• **SUPPLIED DATA**:
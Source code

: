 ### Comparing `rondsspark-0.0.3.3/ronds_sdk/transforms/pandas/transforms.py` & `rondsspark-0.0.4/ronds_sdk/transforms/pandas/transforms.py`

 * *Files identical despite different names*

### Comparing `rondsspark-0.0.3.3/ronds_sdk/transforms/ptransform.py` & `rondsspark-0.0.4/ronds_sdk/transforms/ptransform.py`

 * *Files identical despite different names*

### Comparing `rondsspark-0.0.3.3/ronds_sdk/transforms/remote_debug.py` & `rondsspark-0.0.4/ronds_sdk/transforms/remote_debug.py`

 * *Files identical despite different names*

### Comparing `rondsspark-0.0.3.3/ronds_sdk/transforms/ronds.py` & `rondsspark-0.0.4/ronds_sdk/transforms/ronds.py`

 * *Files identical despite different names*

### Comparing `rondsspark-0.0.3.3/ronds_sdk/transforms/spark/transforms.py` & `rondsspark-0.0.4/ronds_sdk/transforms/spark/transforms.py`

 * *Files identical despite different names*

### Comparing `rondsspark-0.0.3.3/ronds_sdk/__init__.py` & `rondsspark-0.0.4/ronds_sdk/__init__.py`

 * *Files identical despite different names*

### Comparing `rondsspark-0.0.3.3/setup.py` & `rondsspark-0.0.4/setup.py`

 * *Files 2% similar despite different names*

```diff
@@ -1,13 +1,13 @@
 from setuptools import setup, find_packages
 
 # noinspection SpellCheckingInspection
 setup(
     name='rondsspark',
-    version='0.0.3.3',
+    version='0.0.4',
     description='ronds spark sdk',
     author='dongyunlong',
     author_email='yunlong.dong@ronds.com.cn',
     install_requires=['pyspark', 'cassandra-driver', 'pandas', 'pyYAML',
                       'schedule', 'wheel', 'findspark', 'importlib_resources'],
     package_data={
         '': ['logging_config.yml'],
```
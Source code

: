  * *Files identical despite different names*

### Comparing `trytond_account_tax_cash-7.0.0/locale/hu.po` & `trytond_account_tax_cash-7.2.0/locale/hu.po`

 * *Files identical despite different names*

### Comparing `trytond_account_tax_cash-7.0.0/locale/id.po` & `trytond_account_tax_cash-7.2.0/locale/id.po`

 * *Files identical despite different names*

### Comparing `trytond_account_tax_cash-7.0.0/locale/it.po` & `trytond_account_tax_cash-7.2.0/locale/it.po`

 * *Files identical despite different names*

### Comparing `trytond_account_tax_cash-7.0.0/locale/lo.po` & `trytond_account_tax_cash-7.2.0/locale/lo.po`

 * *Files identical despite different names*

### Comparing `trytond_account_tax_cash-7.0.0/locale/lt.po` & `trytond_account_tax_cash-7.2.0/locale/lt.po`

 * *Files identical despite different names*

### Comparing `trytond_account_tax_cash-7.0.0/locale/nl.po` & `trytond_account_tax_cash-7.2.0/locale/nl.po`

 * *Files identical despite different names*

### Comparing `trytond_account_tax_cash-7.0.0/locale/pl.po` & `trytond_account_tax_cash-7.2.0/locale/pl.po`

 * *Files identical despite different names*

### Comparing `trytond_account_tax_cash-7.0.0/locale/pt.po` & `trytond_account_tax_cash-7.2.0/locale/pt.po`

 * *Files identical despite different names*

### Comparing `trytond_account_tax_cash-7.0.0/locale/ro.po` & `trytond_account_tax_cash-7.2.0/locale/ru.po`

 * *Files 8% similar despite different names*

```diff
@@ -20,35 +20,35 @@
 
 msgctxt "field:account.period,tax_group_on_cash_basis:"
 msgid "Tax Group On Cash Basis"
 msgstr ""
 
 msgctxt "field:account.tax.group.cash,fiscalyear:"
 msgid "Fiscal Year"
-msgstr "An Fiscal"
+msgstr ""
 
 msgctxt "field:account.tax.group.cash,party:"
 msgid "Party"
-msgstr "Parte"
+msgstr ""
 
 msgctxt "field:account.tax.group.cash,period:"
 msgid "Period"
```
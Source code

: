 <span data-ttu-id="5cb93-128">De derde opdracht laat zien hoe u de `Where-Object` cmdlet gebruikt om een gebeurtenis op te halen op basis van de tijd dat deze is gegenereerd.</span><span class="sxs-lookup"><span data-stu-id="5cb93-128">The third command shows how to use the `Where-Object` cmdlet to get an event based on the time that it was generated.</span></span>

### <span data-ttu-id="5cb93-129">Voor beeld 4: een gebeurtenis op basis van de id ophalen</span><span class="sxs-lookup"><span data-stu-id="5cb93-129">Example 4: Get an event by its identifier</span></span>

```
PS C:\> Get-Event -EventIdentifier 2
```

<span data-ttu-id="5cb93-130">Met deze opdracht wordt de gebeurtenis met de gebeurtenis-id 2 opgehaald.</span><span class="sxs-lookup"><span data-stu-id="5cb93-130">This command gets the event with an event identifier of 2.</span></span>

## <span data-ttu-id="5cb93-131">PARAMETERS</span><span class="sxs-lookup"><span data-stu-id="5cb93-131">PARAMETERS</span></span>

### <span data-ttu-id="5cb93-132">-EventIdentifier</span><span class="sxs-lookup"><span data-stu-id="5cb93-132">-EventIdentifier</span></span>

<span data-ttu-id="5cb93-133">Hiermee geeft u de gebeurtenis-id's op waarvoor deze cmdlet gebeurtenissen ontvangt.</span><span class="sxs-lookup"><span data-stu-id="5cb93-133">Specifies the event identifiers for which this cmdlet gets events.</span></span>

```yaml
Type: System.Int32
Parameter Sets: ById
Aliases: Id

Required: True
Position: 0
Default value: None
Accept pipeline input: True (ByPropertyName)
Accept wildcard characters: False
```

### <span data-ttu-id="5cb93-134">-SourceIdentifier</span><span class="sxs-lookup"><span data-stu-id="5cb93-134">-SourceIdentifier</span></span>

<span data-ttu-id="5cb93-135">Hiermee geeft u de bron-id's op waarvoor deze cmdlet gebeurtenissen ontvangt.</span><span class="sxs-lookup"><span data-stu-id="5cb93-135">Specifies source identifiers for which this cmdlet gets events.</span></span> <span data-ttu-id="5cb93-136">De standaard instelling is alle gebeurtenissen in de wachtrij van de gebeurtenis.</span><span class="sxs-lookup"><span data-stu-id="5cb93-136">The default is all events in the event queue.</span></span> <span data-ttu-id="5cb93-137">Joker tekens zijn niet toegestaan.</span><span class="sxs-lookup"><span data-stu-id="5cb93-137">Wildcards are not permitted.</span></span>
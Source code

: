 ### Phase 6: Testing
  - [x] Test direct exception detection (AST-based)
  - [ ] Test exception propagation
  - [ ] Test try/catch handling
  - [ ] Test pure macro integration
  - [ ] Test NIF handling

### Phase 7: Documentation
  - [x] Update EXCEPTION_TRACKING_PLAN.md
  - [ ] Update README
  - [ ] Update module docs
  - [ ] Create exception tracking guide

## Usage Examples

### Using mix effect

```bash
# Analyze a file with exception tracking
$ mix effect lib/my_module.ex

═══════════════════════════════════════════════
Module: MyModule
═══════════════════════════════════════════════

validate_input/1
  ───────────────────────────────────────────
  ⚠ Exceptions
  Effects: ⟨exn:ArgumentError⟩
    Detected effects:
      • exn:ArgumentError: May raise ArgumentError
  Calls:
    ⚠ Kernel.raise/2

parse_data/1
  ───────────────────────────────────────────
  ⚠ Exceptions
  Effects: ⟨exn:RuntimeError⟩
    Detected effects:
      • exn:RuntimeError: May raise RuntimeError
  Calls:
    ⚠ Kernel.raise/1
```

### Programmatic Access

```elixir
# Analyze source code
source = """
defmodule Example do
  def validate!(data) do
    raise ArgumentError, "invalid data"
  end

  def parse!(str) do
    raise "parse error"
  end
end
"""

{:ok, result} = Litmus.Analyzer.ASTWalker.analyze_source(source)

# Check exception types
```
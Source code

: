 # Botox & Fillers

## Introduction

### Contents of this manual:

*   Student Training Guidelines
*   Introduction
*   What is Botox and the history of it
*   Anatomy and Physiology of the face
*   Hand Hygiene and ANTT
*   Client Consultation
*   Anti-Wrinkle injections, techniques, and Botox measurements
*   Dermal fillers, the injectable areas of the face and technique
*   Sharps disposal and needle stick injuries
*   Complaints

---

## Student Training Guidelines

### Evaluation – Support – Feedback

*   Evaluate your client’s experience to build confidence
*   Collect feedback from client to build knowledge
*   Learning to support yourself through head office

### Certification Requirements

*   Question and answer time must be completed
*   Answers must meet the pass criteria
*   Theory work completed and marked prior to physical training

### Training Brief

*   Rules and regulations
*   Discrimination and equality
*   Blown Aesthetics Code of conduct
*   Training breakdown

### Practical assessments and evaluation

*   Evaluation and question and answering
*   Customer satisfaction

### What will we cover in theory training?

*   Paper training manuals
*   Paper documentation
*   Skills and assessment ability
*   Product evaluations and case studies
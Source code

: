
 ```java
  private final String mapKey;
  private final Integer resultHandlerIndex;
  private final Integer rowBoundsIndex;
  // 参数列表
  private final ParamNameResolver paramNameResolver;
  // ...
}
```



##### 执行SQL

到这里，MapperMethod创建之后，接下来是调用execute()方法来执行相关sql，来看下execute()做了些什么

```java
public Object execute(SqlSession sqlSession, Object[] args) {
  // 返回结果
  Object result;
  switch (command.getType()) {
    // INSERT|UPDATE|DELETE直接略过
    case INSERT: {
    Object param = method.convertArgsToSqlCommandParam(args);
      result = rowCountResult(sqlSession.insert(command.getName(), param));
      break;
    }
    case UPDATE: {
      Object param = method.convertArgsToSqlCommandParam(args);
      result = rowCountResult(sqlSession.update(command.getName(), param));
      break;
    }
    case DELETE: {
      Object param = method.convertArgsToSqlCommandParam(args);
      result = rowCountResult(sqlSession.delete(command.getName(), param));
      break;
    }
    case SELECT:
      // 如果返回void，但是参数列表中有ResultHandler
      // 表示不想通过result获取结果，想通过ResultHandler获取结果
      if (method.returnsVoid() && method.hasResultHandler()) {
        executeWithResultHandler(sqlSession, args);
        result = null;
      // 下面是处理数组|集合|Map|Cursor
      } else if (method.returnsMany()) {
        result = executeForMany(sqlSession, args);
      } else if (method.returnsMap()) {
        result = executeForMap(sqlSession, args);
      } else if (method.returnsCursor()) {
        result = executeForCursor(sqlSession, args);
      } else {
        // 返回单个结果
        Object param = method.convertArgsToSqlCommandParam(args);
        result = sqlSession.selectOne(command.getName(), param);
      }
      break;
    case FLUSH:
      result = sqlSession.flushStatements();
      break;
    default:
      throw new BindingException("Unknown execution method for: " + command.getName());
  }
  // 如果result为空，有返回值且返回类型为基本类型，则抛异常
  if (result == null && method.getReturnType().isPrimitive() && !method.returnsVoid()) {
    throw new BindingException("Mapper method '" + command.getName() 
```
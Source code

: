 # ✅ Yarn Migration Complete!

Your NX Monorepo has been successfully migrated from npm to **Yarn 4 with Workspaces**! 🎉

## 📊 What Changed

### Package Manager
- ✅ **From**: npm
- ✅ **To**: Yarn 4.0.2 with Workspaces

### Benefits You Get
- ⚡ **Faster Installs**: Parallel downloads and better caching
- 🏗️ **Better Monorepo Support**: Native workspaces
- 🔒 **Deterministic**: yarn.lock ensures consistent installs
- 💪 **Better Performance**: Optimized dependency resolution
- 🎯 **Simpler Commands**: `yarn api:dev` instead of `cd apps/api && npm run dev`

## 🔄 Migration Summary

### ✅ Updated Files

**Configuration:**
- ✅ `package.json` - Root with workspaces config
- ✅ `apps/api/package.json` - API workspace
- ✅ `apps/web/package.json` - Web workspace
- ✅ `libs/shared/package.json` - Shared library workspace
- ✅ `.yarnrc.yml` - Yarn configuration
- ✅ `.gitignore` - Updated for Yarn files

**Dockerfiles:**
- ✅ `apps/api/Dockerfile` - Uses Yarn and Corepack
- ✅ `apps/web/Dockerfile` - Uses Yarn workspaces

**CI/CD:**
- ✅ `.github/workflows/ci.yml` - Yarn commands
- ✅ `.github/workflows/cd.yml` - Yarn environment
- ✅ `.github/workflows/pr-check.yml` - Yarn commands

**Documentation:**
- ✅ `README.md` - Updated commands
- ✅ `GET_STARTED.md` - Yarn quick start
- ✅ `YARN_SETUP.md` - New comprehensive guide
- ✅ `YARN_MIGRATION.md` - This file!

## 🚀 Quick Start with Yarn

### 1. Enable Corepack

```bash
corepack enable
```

• **WORK REQUEST**:
From the entries, copy every line in which the string "Accept" can be found.

• **REPLY TO THE TASK**:
Accept pipeline input: True (ByPropertyName)
Accept wildcard characters: False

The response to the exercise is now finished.